El día de la bestia (1995), de Álex de la Iglesia.

Jack Frost (1997) (V), de Michael Cooney.

Dead End (2003), de Jean-Baptiste Andrea, Fabrice Canepa.

The Children (2008), de Tom Shankland.

Black Mirror: White Christmas (2014), de Charlie Brooker

Ya entrados en el 2000 sea acumulan las películas de terror ambientadas en la época navideña (por encima de todas destaca la muy meritoria 'Dead End', de los franceses Jean-Baptiste Andrea y Fabrice Canepa), pero si hay que acudir a un título de entrada para el neófito lo aconsejable es probar con 'El verdadero Santa', de David Steiman (2005), horror y humor (en la línea descarada del 'Bad Santa', de Terry Zwigoff) con una evidente querencia nostálgica por el cine de los años 80.
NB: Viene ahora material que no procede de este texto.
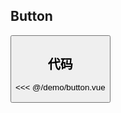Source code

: ## Button

<script setup>
import Button from './demo/button.vue'
</script>

<ClientOnly>
<Button />
</ClientOnly>

## 代码

<<< @/demo/button.vue
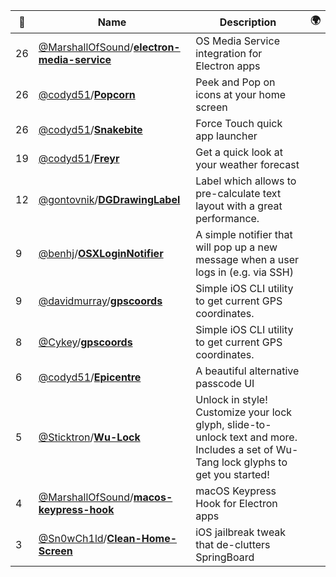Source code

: |:star2: | Name | Description | 🌍|
|---|---|---|---|
|26|[@MarshallOfSound](https://github.com/MarshallOfSound)/[**electron-media-service**](https://github.com/MarshallOfSound/electron-media-service)|OS Media Service integration for Electron apps||
|26|[@codyd51](https://github.com/codyd51)/[**Popcorn**](https://github.com/codyd51/Popcorn)|Peek and Pop on icons at your home screen||
|26|[@codyd51](https://github.com/codyd51)/[**Snakebite**](https://github.com/codyd51/Snakebite)|Force Touch quick app launcher||
|19|[@codyd51](https://github.com/codyd51)/[**Freyr**](https://github.com/codyd51/Freyr)|Get a quick look at your weather forecast||
|12|[@gontovnik](https://github.com/gontovnik)/[**DGDrawingLabel**](https://github.com/gontovnik/DGDrawingLabel)|Label which allows to pre-calculate text layout with a great performance.||
|9|[@benhj](https://github.com/benhj)/[**OSXLoginNotifier**](https://github.com/benhj/OSXLoginNotifier)|A simple notifier that will pop up a new message when a user logs in (e.g. via SSH)||
|9|[@davidmurray](https://github.com/davidmurray)/[**gpscoords**](https://github.com/davidmurray/gpscoords)|Simple iOS CLI utility to get current GPS coordinates.||
|8|[@Cykey](https://github.com/Cykey)/[**gpscoords**](https://github.com/Cykey/gpscoords)|Simple iOS CLI utility to get current GPS coordinates.||
|6|[@codyd51](https://github.com/codyd51)/[**Epicentre**](https://github.com/codyd51/Epicentre)|A beautiful alternative passcode UI||
|5|[@Sticktron](https://github.com/Sticktron)/[**Wu-Lock**](https://github.com/Sticktron/Wu-Lock)|Unlock in style! Customize your lock glyph, slide-to-unlock text and more. Includes a set of Wu-Tang lock glyphs to get you started!||
|4|[@MarshallOfSound](https://github.com/MarshallOfSound)/[**macos-keypress-hook**](https://github.com/MarshallOfSound/macos-keypress-hook)|macOS Keypress Hook for Electron apps||
|3|[@Sn0wCh1ld](https://github.com/Sn0wCh1ld)/[**Clean-Home-Screen**](https://github.com/Sn0wCh1ld/Clean-Home-Screen)|iOS jailbreak tweak that de-clutters SpringBoard||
Para saborear el terror más puro aconsejo 'The Children', de Tom Shankland (2008) -o el shock que provoca descubrir los indicios del mal cuando miras atentamente a un niño a los ojos-, y para recuperar el mix de terror y tramas detectivescas de las que Dick Maas ha hecho su marca de agua, la holandesa 'Saint' (2010), un slasher que atraviesa la frontera con el género fantástico para narrar en clave de horror la historia de un San Nicolás vengativo con constantes referencias a la mitología y la tradición neerlandesas.

Llegados a este punto es obligatorio referirse a 'Rare Exports: Un cuento gamberro de Navidad', del finlandés Jalmari Helander, un director que en su ópera prima dilata la singular idea de partida de 'Rare Exports Inc.', cortometraje de cabecera para los aficionados al género. Menos sugerente y sorprendente que su versión mini, 'Rare Exports' nace de una indagación en la mitología del país nórdico (en una frecuencia similar a la de 'The Troll Hunter', del noruego André Øvredal) para acabar fundiéndose con la mitología y la gramática spielbergianas.

Una escena de 'Krampus - Maldita Navidad'.
Una escena de 'Krampus - Maldita Navidad'.

Y desde 'Rare Exports' saltamos hasta 'Krampus - Maldita Navidad' (2015) -pasando por encima de 'Krampus: The Christmas Devil', de Jason Hull- para vitorear ese chorreo de emociones y sensaciones calculadas que proyecta el primer largometraje de Michael Dougherty que hace de sus títulos de crédito una excepcional carta de presentación. La película no defraudará al espectador que quiera encontrar en ella una apasionada lectura diferida del cine de los 80. Dougherty no maneja con precisión o entusiasmo los códigos del cine de terror, sino que prefiere mirarse en el espejo de Joe Dante y Chris Columbus para facturar una obra deudora de la estética y la estética precisa del clásico, pero sin deslumbrar con imágenes de genuina inspiración propia.

Para los completistas, queda pendiente la inmersión en una colección de títulos infinita (la mayor parte de ellos prescindibles) que ha crecido en fechas recientes con el estreno americano de 'All Through the House', de Todd Nunes, 'Dismembering Christmas', de Austin Bosley, y 'A Christmas Horror Story', de Grant Harvey, Steven Hoban, Brett Sullivan; o el descubrimiento del 'Cuento de Navidad' que firmaron Paco Plaza y Luis Berdejo en 2005 dentro de la serie 'Películas para no dormir'.